Properties of precipitation-induced multilayer surface waveguides derived from inversion of dispersive TE and TM GPR data

Abstract

Precipitation events result in a high water content of the shallow subsurface. When the water remains in the shallow subsurface, a shallow low-velocity layer can be generated which acts as a waveguide when the contrasts in permittivity are large enough. The electromagnetic waves emitted by ground-penetrating radar (GPR) systems are trapped within these thin surface layers and show pronounced dispersion, which depends on the velocities and thicknesses of the surface waveguide layers and the velocity of the material below it. Conventional traveltime techniques cannot be reliably applied because the different phases cannot be clearly identified. Recently developed techniques for inverting dispersed waveforms in transverse electric (TE) and transversemagnetic (TM) GPR data are used to provide information on the thickness and permittivity of a single-layer low-velocity waveguide induced by precipitation events.

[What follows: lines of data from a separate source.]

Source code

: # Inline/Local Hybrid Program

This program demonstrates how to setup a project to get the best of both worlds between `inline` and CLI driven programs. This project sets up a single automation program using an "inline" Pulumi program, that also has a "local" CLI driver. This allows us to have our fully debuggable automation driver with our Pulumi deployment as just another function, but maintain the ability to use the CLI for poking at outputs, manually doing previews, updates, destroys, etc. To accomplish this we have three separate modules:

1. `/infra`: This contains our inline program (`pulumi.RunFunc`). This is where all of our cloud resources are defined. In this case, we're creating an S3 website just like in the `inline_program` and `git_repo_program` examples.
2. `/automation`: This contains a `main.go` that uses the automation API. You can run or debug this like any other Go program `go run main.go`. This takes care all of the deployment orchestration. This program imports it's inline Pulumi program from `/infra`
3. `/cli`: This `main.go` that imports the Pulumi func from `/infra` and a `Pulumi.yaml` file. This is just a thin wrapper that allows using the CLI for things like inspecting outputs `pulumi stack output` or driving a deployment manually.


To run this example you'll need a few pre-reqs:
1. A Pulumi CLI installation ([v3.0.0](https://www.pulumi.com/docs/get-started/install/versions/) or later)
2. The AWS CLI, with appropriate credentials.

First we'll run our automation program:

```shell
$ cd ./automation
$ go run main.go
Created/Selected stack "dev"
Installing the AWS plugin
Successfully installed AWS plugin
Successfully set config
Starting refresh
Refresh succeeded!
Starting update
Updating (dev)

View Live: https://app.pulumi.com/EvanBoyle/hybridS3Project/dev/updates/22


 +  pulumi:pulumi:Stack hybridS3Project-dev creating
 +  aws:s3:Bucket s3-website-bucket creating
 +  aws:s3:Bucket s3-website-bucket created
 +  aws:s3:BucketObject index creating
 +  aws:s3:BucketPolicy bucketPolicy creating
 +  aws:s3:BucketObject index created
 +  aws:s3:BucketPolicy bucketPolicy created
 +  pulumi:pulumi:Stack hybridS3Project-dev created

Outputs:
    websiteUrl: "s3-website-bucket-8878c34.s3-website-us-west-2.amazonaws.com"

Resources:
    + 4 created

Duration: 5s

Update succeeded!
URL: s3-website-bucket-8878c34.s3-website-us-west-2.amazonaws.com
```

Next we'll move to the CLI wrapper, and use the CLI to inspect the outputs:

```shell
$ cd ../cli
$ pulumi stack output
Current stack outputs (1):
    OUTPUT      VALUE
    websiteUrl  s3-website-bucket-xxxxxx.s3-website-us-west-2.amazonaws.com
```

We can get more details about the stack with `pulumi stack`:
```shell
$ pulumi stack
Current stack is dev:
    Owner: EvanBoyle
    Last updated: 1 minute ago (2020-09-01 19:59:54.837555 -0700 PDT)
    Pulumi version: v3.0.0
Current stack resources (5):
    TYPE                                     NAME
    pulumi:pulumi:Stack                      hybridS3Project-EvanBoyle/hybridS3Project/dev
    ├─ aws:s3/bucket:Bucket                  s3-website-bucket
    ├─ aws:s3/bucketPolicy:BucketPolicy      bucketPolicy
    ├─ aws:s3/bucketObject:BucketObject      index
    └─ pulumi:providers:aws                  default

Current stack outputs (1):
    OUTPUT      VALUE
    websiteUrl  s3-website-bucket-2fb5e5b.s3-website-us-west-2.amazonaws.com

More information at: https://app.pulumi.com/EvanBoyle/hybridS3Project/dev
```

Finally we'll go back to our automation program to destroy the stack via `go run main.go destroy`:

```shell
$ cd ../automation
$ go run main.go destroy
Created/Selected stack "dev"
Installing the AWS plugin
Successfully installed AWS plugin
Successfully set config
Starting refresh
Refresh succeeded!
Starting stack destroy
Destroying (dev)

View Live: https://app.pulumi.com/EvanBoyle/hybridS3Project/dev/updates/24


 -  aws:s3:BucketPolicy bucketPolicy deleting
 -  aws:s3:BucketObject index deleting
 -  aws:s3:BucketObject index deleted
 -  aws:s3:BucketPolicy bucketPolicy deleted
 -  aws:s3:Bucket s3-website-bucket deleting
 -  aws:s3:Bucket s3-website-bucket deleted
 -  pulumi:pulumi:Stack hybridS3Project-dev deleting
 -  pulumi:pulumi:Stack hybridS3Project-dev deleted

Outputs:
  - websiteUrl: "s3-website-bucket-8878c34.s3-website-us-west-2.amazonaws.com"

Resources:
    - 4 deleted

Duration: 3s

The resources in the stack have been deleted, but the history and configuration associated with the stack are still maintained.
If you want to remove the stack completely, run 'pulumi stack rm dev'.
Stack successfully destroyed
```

Repeated measurements at one location after two precipitation events show that, for increasing soil water content and increasing thickness of the low-velocity waveguide, an increased number of higher-order modes can be identified in the phase-velocity spectrum. The TE and TM inversion techniques are extended for multilayered waveguides, and inversion of synthetic and experimental data events show that the properties of a two-layer waveguide can be reliably reconstructed when at least two modes can be used in the inversion. The misfits between the picked and the synthetic dispersion curves are significantly reduced compared to a single-layer wave-guide inversion.